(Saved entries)
*** Block opens ***

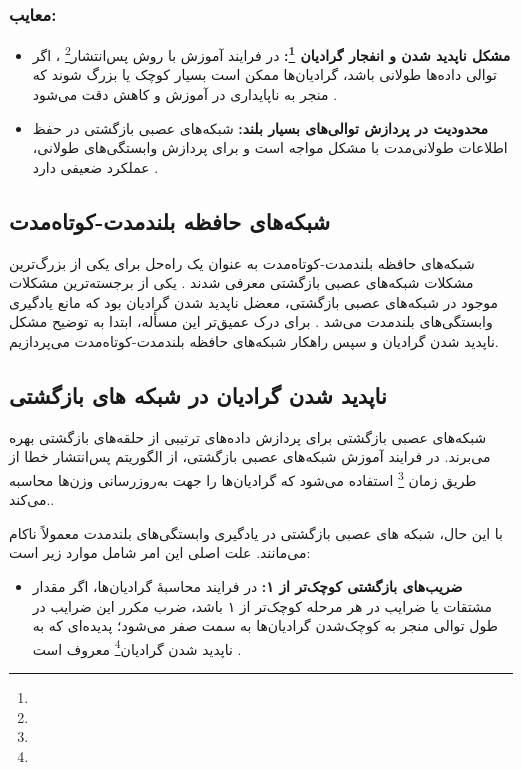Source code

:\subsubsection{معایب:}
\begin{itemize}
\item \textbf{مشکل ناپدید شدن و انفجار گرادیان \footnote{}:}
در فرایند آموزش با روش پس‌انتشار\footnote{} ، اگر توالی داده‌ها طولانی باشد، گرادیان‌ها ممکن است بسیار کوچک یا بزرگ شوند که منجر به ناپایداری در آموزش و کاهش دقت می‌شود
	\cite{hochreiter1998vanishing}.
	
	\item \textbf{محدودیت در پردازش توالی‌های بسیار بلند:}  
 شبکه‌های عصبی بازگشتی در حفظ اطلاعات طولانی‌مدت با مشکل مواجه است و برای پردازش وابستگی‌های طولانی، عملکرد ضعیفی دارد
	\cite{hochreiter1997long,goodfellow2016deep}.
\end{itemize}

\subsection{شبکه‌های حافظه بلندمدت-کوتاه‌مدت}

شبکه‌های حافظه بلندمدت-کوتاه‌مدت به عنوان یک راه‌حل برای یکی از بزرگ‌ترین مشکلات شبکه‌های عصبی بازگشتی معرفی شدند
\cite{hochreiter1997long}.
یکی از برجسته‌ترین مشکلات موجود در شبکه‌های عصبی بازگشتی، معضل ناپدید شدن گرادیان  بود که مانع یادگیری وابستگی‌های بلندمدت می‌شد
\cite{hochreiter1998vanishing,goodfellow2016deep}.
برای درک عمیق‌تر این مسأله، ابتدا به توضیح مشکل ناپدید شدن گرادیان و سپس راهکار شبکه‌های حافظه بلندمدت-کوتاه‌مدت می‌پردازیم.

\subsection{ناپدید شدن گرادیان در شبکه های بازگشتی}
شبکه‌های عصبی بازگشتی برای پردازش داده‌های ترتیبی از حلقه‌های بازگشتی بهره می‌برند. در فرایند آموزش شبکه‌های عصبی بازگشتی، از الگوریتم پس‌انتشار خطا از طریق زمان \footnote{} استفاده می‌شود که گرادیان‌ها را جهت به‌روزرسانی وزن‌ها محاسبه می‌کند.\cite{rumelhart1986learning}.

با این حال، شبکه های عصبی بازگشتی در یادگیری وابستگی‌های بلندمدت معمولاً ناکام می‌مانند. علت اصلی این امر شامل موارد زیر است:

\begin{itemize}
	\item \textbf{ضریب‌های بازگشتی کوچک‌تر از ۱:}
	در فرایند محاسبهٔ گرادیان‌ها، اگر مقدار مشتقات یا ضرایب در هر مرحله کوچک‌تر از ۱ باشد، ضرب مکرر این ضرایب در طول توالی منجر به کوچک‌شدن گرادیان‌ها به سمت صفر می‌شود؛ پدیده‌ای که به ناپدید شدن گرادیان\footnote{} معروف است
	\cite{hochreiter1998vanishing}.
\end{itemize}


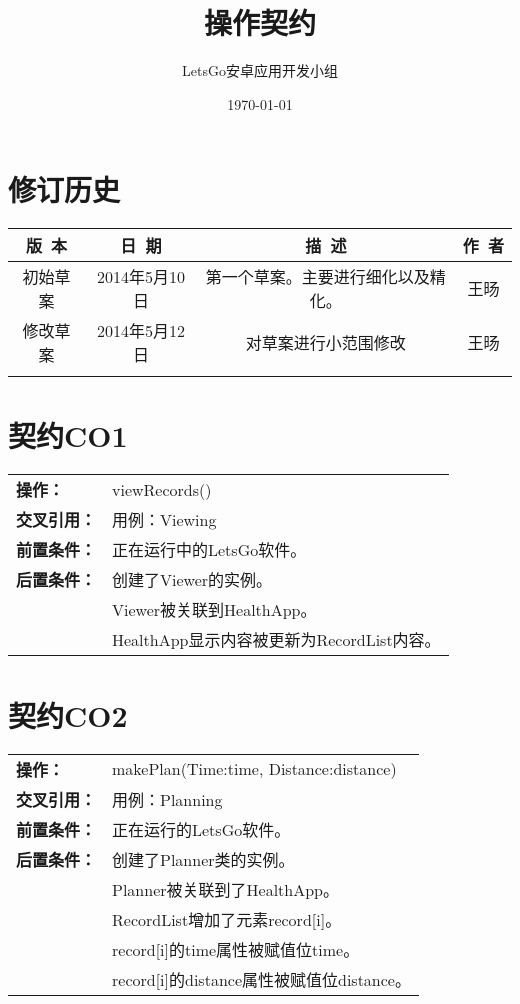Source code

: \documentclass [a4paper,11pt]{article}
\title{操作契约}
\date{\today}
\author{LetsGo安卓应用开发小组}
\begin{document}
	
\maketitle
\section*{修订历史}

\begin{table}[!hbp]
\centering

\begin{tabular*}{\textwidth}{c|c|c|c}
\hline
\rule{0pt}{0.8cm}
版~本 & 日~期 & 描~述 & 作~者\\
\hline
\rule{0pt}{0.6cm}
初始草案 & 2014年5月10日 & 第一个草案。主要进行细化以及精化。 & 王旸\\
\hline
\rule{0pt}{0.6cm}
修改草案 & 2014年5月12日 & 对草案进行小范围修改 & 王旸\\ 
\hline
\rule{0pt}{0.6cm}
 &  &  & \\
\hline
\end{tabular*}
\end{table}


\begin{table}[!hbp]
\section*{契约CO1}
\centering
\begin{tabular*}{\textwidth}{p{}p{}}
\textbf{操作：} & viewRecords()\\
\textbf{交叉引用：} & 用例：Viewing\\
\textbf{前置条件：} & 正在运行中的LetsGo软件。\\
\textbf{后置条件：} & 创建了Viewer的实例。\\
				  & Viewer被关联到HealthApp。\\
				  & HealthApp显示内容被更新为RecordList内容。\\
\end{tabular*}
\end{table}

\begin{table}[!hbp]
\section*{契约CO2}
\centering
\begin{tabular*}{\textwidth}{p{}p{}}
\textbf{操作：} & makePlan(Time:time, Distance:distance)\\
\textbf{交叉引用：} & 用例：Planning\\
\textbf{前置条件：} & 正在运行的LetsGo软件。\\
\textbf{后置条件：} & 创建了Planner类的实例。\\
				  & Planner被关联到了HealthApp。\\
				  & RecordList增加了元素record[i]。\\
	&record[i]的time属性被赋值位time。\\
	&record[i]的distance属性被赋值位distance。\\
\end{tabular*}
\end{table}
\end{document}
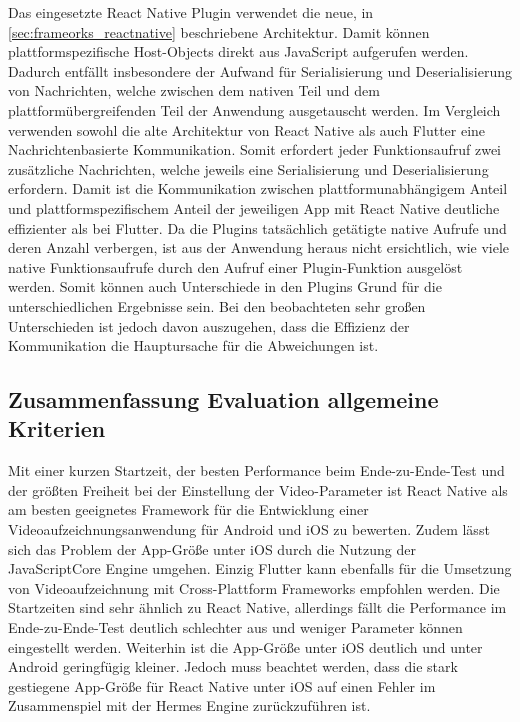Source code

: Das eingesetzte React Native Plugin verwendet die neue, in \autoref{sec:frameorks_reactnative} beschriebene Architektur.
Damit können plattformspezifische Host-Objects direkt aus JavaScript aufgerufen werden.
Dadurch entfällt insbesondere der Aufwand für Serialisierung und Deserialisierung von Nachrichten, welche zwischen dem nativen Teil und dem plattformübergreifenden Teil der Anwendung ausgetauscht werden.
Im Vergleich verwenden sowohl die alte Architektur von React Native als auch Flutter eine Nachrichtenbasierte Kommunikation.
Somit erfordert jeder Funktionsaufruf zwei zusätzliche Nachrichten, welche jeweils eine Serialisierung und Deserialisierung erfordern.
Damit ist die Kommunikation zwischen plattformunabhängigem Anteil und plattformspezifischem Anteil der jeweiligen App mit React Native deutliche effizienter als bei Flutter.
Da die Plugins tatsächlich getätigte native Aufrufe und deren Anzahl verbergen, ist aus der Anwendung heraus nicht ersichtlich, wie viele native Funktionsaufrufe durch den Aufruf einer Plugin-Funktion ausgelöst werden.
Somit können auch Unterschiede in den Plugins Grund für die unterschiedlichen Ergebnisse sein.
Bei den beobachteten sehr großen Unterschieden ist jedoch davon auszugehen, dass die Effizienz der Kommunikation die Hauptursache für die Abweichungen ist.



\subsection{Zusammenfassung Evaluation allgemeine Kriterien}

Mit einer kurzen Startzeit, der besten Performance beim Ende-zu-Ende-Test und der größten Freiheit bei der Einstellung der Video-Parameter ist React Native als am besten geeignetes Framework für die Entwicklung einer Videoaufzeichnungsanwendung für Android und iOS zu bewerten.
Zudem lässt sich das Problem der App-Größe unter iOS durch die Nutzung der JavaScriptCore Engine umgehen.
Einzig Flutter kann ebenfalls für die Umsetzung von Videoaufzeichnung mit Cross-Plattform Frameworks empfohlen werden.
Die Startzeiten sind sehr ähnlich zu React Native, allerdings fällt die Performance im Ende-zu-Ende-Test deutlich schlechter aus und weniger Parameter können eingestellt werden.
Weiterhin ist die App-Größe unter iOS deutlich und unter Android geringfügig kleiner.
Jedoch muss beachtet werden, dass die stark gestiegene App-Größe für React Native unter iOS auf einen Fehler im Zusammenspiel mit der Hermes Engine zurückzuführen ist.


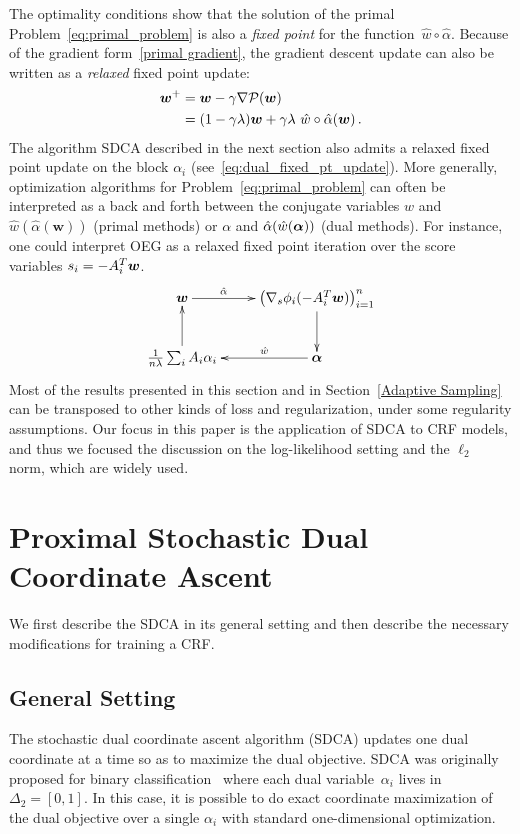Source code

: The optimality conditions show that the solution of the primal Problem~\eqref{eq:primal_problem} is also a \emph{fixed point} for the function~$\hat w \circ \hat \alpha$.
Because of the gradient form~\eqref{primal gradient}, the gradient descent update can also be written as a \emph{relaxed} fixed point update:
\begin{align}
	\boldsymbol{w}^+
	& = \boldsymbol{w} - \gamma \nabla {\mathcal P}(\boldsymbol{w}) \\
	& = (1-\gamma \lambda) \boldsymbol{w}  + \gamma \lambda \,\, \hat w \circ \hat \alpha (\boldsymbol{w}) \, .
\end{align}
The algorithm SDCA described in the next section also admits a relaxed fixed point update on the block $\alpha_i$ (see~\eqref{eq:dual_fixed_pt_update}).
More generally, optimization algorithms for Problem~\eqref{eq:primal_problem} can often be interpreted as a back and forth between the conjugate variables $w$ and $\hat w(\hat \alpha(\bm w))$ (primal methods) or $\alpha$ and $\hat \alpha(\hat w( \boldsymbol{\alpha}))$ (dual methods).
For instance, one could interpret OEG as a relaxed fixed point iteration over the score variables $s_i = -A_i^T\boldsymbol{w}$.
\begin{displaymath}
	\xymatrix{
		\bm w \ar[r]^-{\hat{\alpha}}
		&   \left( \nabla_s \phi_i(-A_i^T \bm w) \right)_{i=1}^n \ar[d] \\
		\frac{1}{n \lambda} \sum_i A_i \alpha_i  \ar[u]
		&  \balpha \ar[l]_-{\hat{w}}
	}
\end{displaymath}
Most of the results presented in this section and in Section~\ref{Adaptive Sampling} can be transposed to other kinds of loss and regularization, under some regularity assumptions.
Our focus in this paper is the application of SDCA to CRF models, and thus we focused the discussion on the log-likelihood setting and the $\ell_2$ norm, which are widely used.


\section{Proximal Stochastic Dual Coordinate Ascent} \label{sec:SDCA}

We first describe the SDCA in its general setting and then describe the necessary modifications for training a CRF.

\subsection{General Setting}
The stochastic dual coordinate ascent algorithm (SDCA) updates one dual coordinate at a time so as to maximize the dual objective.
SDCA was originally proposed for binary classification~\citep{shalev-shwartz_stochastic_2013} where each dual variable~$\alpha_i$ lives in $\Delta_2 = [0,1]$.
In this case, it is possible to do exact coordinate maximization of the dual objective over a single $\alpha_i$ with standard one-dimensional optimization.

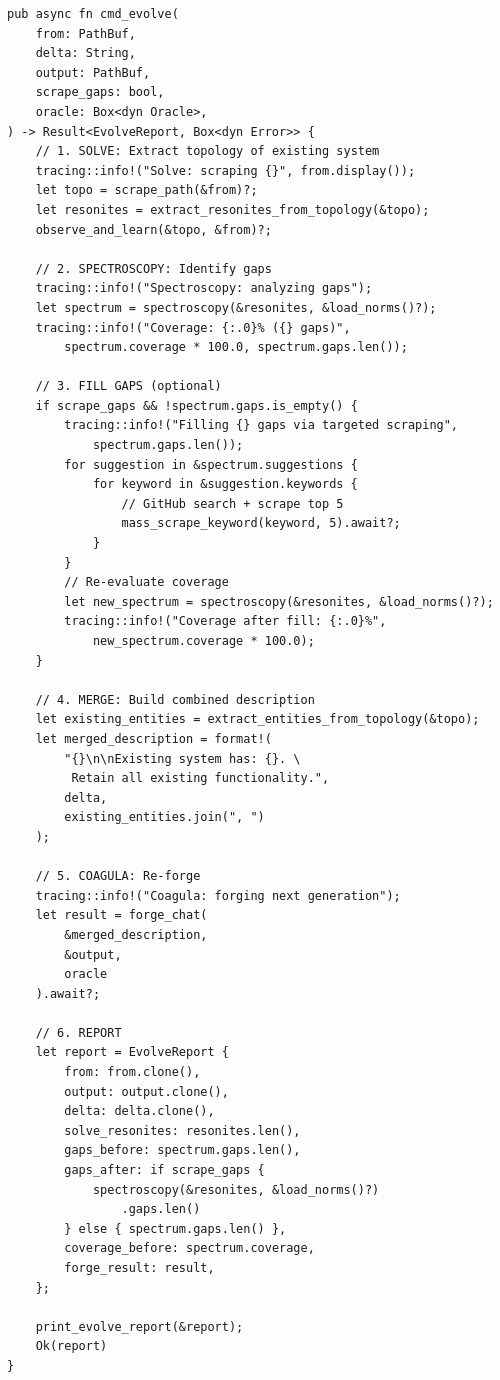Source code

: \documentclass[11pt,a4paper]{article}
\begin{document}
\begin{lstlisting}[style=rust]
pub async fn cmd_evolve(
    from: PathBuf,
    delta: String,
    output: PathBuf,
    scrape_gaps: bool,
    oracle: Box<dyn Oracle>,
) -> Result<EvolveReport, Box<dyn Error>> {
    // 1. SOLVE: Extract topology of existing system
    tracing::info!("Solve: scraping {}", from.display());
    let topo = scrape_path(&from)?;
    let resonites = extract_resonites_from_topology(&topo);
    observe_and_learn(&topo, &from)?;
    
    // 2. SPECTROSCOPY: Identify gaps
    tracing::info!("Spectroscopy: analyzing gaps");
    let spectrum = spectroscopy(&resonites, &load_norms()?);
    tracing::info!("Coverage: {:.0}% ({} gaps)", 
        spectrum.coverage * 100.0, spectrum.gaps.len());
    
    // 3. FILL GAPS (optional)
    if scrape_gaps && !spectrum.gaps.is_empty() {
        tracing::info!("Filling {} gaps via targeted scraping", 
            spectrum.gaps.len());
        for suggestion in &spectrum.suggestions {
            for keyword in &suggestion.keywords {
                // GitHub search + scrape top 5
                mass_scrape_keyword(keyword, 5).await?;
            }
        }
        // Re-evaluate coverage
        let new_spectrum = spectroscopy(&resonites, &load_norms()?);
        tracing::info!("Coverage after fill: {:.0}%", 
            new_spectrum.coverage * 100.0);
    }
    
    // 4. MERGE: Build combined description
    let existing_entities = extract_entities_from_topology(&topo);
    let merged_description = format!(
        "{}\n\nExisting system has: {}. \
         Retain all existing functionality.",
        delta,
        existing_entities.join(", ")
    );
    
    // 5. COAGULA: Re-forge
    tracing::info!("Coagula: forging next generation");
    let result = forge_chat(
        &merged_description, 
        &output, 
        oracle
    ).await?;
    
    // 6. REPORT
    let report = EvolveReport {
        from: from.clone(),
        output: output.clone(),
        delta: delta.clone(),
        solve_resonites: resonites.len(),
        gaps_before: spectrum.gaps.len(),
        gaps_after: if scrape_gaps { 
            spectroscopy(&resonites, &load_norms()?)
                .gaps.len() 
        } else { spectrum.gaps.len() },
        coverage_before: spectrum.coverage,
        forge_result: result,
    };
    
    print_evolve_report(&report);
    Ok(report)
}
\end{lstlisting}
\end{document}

*** Block closes ***

What the exercise asks: When the line with "Das eingesetzte React" is reached in the data above, begin copying, and stop after the line with "Damit können plattformspezifische"; copy each line exactly, both ends included.

Result below:
: Das eingesetzte React Native Plugin verwendet die neue, in \autoref{sec:frameorks_reactnative} beschriebene Architektur.
Damit können plattformspezifische Host-Objects direkt aus JavaScript aufgerufen werden.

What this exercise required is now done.